Pinkas: While innovation is needed on all fronts, the biggest impact will come from improvements in conjugation strategies, since this can broadly translate to improvements across ADCs. The second priority is payloads. Not all payloads are created equally, and each employs a different mechanism of action, which may be more effective against certain types of cancers. Excitingly, newer payloads have been shown to induce immunogenic cell death, meaning that the drug kills the cancer cell and primes the immune system. This has major implications, especially in a combination treatment setting with other immuno-oncology drugs like checkpoint inhibitors.
Please make a bold prediction for the coming years…
Zhang: We will one day see ADCs replace standard chemotherapy treatment and become the standard-of-care for cancer treatment. With the approval of newer and more effective ADCs, and with the ongoing development of next-generation ADCs with improved targeting, potency, and safety profiles, the field is poised for significant growth. Additionally, as personalized medicine becomes more tailored as we gain a wealth of individualized data, ADCs with the ability to target specific cancer subtypes could become an increasingly important tool in the fight against cancer. This will include the identification and validation of new cancer targets, which would be invaluable for our field, industry, and most importantly, for patients with solid tumors who have long awaited consistently reliable treatment options.
Spycher: When looking at how ADCs have already altered the treatment paradigm for certain cancer indications, essentially re-defining how patients are treated and the impact on their quality of life, it seems to me that ADCs are primed to play key roles for many cancer indications. Eventually, they may replace conventional chemotherapy and live up to their initial promise of being “magic bullets.”
Robinson: Leveraging modalities, such as ADCs, may provide a more linear clinical translation in drug development. I expect that better understanding of cancer biology and the expression of targets on the surface of solid tumor cells, specifically in the context of the tumor microenvironment, will expand the landscape of tumor targets addressable by ADCs, leading to multiple clinical milestones and additional approvals in the coming years.
Pinkas: ADCs will become first-line treatments for many different indications.

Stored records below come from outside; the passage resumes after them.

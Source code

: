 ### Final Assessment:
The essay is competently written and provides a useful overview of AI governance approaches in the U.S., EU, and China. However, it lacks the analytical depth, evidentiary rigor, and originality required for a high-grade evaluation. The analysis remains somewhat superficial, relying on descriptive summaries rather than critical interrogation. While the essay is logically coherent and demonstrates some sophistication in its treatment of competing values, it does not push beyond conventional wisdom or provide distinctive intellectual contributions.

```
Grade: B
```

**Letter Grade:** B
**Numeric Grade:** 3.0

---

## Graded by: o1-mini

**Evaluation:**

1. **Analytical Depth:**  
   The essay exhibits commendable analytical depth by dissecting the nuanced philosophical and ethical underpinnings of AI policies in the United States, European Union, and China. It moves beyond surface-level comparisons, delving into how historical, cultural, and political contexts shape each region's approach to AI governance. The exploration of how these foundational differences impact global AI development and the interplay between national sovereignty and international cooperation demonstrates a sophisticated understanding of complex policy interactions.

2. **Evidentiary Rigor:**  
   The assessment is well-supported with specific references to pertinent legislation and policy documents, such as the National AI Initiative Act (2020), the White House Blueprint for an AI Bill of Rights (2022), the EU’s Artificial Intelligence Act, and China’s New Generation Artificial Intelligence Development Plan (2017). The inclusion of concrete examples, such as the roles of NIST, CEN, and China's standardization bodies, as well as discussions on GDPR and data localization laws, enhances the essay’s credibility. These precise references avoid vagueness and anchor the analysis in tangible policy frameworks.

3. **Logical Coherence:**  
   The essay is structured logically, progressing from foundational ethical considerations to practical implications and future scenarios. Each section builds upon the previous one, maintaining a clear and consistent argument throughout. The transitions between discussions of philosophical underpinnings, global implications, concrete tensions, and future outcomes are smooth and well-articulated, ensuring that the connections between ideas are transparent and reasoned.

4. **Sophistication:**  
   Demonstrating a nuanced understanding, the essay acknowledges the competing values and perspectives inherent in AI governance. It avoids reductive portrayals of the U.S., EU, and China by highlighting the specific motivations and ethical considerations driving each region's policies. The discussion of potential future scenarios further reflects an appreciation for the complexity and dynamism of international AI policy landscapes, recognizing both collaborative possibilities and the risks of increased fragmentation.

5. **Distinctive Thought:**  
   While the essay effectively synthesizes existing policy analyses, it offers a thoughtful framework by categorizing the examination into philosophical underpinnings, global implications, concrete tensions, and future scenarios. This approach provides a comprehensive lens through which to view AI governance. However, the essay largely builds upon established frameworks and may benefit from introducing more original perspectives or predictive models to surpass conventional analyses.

In oncology, we’ve seen the rise of many new treatment modalities, but we don’t often see drugs breaking into first-line treatments. As the industry becomes more sophisticated in the design and development of ADCs, we’ll start to see them become more prevalent first-line options.
Further down the road, I could envision ADCs being used outside of oncology. The beauty of this technology is that it’s really a delivery system for highly potent small-molecule drugs. In fact, we could potentially apply this strategy to deliver different agents that, for example, suppress the activity of cells responsible for autoimmune disease.